▶ _About this exercise_
Using the listing below, please print exactly the lines from the one with "TCS-34725 Sensor" through the one with "Abbiamo qua di". Leave out every picture.
**********
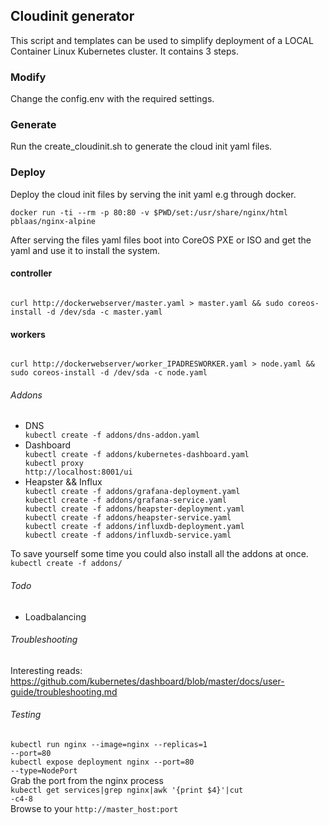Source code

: ## Cloudinit generator
This script and templates can be used to simplify deployment of a LOCAL Container Linux Kubernetes cluster. It contains 3 steps.

### Modify
Change the config.env with the required settings.

### Generate
Run the create_cloudinit.sh to generate the cloud init yaml files.

### Deploy
Deploy the cloud init files by serving the init yaml e.g through docker.

<code>docker run -ti --rm -p 80:80 -v $PWD/set:/usr/share/nginx/html pblaas/nginx-alpine</code>

After serving the files yaml files boot into CoreOS PXE or ISO and get the yaml and use it to install the system.

#### controller
<code>
curl http://dockerwebserver/master.yaml > master.yaml && sudo coreos-install -d /dev/sda -c master.yaml
</code>

#### workers
<code>
curl http://dockerwebserver/worker_IPADRESWORKER.yaml > node.yaml && sudo coreos-install -d /dev/sda -c node.yaml
</code>

###### Addons
<ul>
<li>DNS</li>
<code>kubectl create -f addons/dns-addon.yaml </code>
<li>Dashboard</li>
<code>kubectl create -f addons/kubernetes-dashboard.yaml </code><br>
<code>kubectl proxy</code><br>
<code>http://localhost:8001/ui</code>
<li>Heapster && Influx</li>
<code>kubectl create -f addons/grafana-deployment.yaml</code><br>
<code>kubectl create -f addons/grafana-service.yaml</code><br>
<code>kubectl create -f addons/heapster-deployment.yaml</code><br>
<code>kubectl create -f addons/heapster-service.yaml</code><br>
<code>kubectl create -f addons/influxdb-deployment.yaml</code><br>
<code>kubectl create -f addons/influxdb-service.yaml</code><br>
</ul>

To save yourself some time you could also install all the addons at once.<br>
<code>kubectl create -f addons/</code>

###### Todo
<ul>
<li>Loadbalancing</li>
</ul>


###### Troubleshooting
Interesting reads:
https://github.com/kubernetes/dashboard/blob/master/docs/user-guide/troubleshooting.md

###### Testing

<code>kubectl run nginx --image=nginx --replicas=1 --port=80</code><br>
<code>kubectl expose deployment nginx --port=80 --type=NodePort</code></br>
Grab the port from the nginx process<br>
<code>kubectl get services|grep nginx|awk '{print $4}'|cut -c4-8</code><br>
Browse to your <code>http://master_host:port</code>
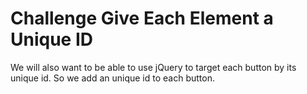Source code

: # Challenge Give Each Element a Unique ID

We will also want to be able to use jQuery to target each button by its unique id. So we add an unique id to each button.
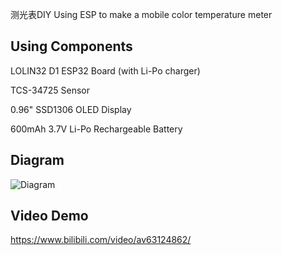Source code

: 测光表DIY
Using ESP to make a mobile color temperature meter

## Using Components
LOLIN32 D1 ESP32 Board (with Li-Po charger)

TCS-34725 Sensor

0.96" SSD1306 OLED Display

600mAh 3.7V Li-Po Rechargeable Battery

## Diagram
![Diagram](https://raw.githubusercontent.com/magicbear/ESP-CTMeter/master/diagram.png)

## Video Demo
https://www.bilibili.com/video/av63124862/
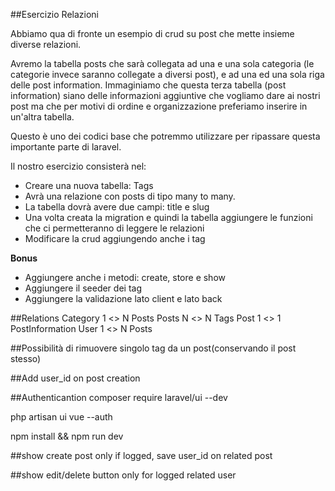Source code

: ##Esercizio Relazioni

Abbiamo qua di fronte un esempio di crud su post che mette insieme diverse relazioni.

Avremo la tabella posts che sarà collegata ad una e una sola categoria (le categorie invece saranno collegate a diversi post), e ad una ed una sola riga delle post information. Immaginiamo che questa terza tabella (post information) siano delle informazioni aggiuntive che vogliamo dare ai nostri post ma che per motivi di ordine e organizzazione preferiamo inserire in un'altra tabella.

Questo è uno dei codici base che potremmo utilizzare per ripassare questa importante parte di laravel.

Il nostro esercizio consisterà nel:

-   Creare una nuova tabella: Tags
-   Avrà una relazione con posts di tipo many to many.
-   La tabella dovrà avere due campi: title e slug
-   Una volta creata la migration e quindi la tabella aggiungere le funzioni che ci permetteranno di leggere le relazioni
-   Modificare la crud aggiungendo anche i tag

**Bonus**

-   Aggiungere anche i metodi: create, store e show
-   Aggiungere il seeder dei tag
-   Aggiungere la validazione lato client e lato back

##Relations
Category 1 <> N Posts
Posts N <> N Tags
Post 1 <> 1 PostInformation
User 1 <> N Posts

##Possibilità di rimuovere singolo tag da un post(conservando il post stesso)

##Add user_id on post creation

##Authenticantion
composer require laravel/ui --dev

php artisan ui vue --auth

npm install && npm run dev

##show create post only if logged, save user_id on related post

##show edit/delete button only for logged related user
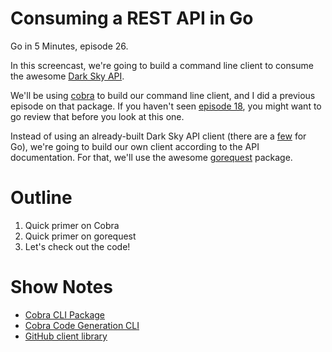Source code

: # Consuming a REST API in Go

Go in 5 Minutes, episode 26.

In this screencast, we're going to build a command line client to consume the awesome [Dark Sky API](https://darksky.net/dev/docs).

We'll be using [cobra](https://github.com/spf13/cobra) to build our command line client, and I did a previous episode on that package. If you haven't seen [episode 18](https://www.goin5minutes.com/screencast/episode_18_cli_with_cobra/), you might want to go review that before you look at this one.

Instead of using an already-built Dark Sky API client (there are a [few](https://darksky.net/dev/docs/libraries) for Go), we're going to build our own client according to the API documentation. For that, we'll use the awesome [gorequest](https://github.com/parnurzeal/gorequest) package.

# Outline

1. Quick primer on Cobra
1. Quick primer on gorequest
1. Let's check out the code!

# Show Notes

- [Cobra CLI Package](https://github.com/spf13/cobra)
- [Cobra Code Generation CLI](https://github.com/spf13/cobra/blob/master/cobra/README.md)
- [GitHub client library](https://godoc.org/github.com/google/go-github/github)

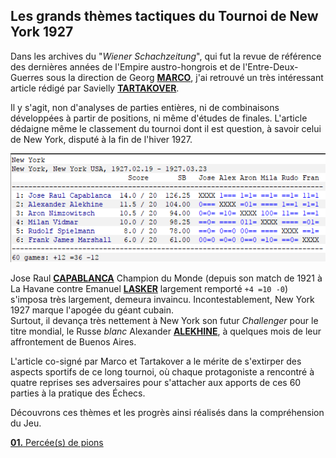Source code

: ## Les grands thèmes tactiques du Tournoi de New York 1927

Dans les archives du "*Wiener Schachzeitung*", qui fut la revue de référence des dernières années de l'Empire austro-hongrois et de l'Entre-Deux-Guerres sous la direction de Georg [**MARCO**][1], j'ai retrouvé un très intéressant article rédigé par Savielly [**TARTAKOVER**][2].

Il y s'agit, non d'analyses de parties entières, ni de combinaisons développées à partir de positions, ni même d'études de finales. L'article dédaigne même le classement du tournoi dont il est question, à savoir celui de New York, disputé à la fin de l'hiver 1927.

![](NYork_1927.png "Classement du Tournoi de New York 1927")

Jose Raul [**CAPABLANCA**][3] Champion du Monde (depuis son match de 1921 à La Havane contre Emanuel [**LASKER**][4] largement remporté `+4 =10 -0`) s'imposa très largement, demeura invaincu. Incontestablement, New York 1927 marque l'apogée du géant cubain.  
Surtout, il devança très nettement à New York son futur *Challenger* pour le titre mondial, le Russe *blanc* Alexander [**ALEKHINE**][5], à quelques mois de leur affrontement de Buenos Aires.

L'article co-signé par Marco et Tartakover a le mérite de s'extirper des aspects sportifs de ce long tournoi, où chaque protagoniste a rencontré à quatre reprises ses adversaires pour s'attacher aux apports de ces 60 parties à la pratique des &Eacute;checs.

Découvrons ces thèmes et les progrès ainsi réalisés dans la compréhension du Jeu.

[**01.** Percée(s) de pions](01.md)




[1]: https://fr.wikipedia.org/wiki/Georg_Marco
[2]: https://fr.wikipedia.org/wiki/Xavier_Tartakover
[3]: https://fr.wikipedia.org/wiki/Jos%C3%A9_Ra%C3%BAl_Capablanca
[4]: https://fr.wikipedia.org/wiki/Emanuel_Lasker
[5]: https://fr.wikipedia.org/wiki/Alexandre_Alekhine
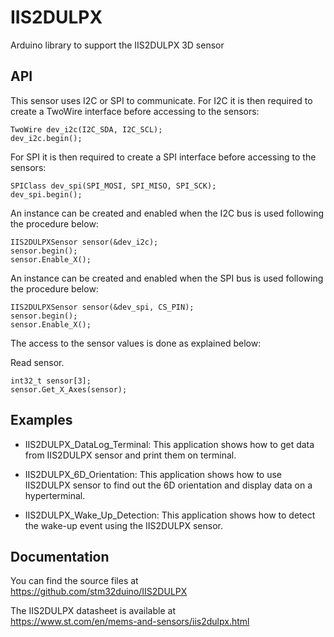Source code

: # IIS2DULPX
Arduino library to support the IIS2DULPX 3D sensor

## API

This sensor uses I2C or SPI to communicate.
For I2C it is then required to create a TwoWire interface before accessing to the sensors:  

    TwoWire dev_i2c(I2C_SDA, I2C_SCL);  
    dev_i2c.begin();

For SPI it is then required to create a SPI interface before accessing to the sensors:  

    SPIClass dev_spi(SPI_MOSI, SPI_MISO, SPI_SCK);  
    dev_spi.begin();

An instance can be created and enabled when the I2C bus is used following the procedure below:  

    IIS2DULPXSensor sensor(&dev_i2c);
    sensor.begin();
    sensor.Enable_X();

An instance can be created and enabled when the SPI bus is used following the procedure below:  

    IIS2DULPXSensor sensor(&dev_spi, CS_PIN);  
    sensor.begin();
    sensor.Enable_X();

The access to the sensor values is done as explained below:  

  Read sensor.  

    int32_t sensor[3];
    sensor.Get_X_Axes(sensor);  

## Examples

* IIS2DULPX_DataLog_Terminal: This application shows how to get data from IIS2DULPX sensor and print them on terminal.

* IIS2DULPX_6D_Orientation: This application shows how to use IIS2DULPX sensor to find out the 6D orientation and display data on a hyperterminal.

* IIS2DULPX_Wake_Up_Detection: This application shows how to detect the wake-up event using the IIS2DULPX sensor.

## Documentation

You can find the source files at  
https://github.com/stm32duino/IIS2DULPX

The IIS2DULPX datasheet is available at  
https://www.st.com/en/mems-and-sensors/iis2dulpx.html
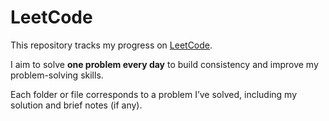 # LeetCode

This repository tracks my progress on [LeetCode](https://leetcode.com/).

I aim to solve **one problem every day** to build consistency and improve my problem-solving skills.

Each folder or file corresponds to a problem I’ve solved, including my solution and brief notes (if any).
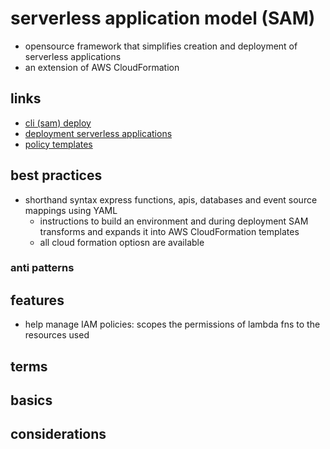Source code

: # serverless application model (SAM)

- opensource framework that simplifies creation and deployment of serverless applications
- an extension of AWS CloudFormation

## links

- [cli (sam) deploy](https://docs.aws.amazon.com/serverless-application-model/latest/developerguide/sam-cli-command-reference-sam-deploy.html)
- [deployment serverless applications](https://docs.aws.amazon.com/serverless-application-model/latest/developerguide/serverless-deploying.html)
- [policy templates](https://docs.aws.amazon.com/serverless-application-model/latest/developerguide/serverless-policy-templates.html)

## best practices

- shorthand syntax express functions, apis, databases and event source mappings using YAML
  - instructions to build an environment and during deployment SAM transforms and expands it into AWS CloudFormation templates
  - all cloud formation optiosn are available

### anti patterns

## features

- help manage IAM policies: scopes the permissions of lambda fns to the resources used

## terms

## basics

## considerations
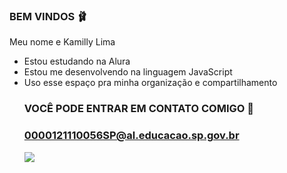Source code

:   ### BEM VINDOS 🩰
Meu nome e Kamilly Lima 

- Estou estudando na Alura
- Estou me desenvolvendo na linguagem JavaScript
- Uso esse espaço pra minha organização e compartilhamento 
  ### VOCÊ PODE ENTRAR EM CONTATO COMIGO 🩷
    ### 0000121110056SP@al.educacao.sp.gov.br
  ![](https://64.media.tumblr.com/tumblr_lsv4fdyz2i1r4pu6zo1_500.gif)

  
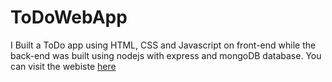 # ToDoWebApp
I Built a ToDo app using HTML, CSS and Javascript on front-end while the back-end was built using nodejs with express and mongoDB database. You can visit the webiste [here](https://todo-karthikey.herokuapp.com/)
**********
▶ _Exercise output_
TCS-34725 Sensor

0.96" SSD1306 OLED Display

600mAh 3.7V Li-Po Rechargeable Battery

## Diagram
![Diagram](https://raw.githubusercontent.com/magicbear/ESP-CTMeter/master/diagram.png)

## Video Demo
https://www.bilibili.com/video/av63124862/
Source code

: ##Esercizio Relazioni

Abbiamo qua di fronte un esempio di crud su post che mette insieme diverse relazioni.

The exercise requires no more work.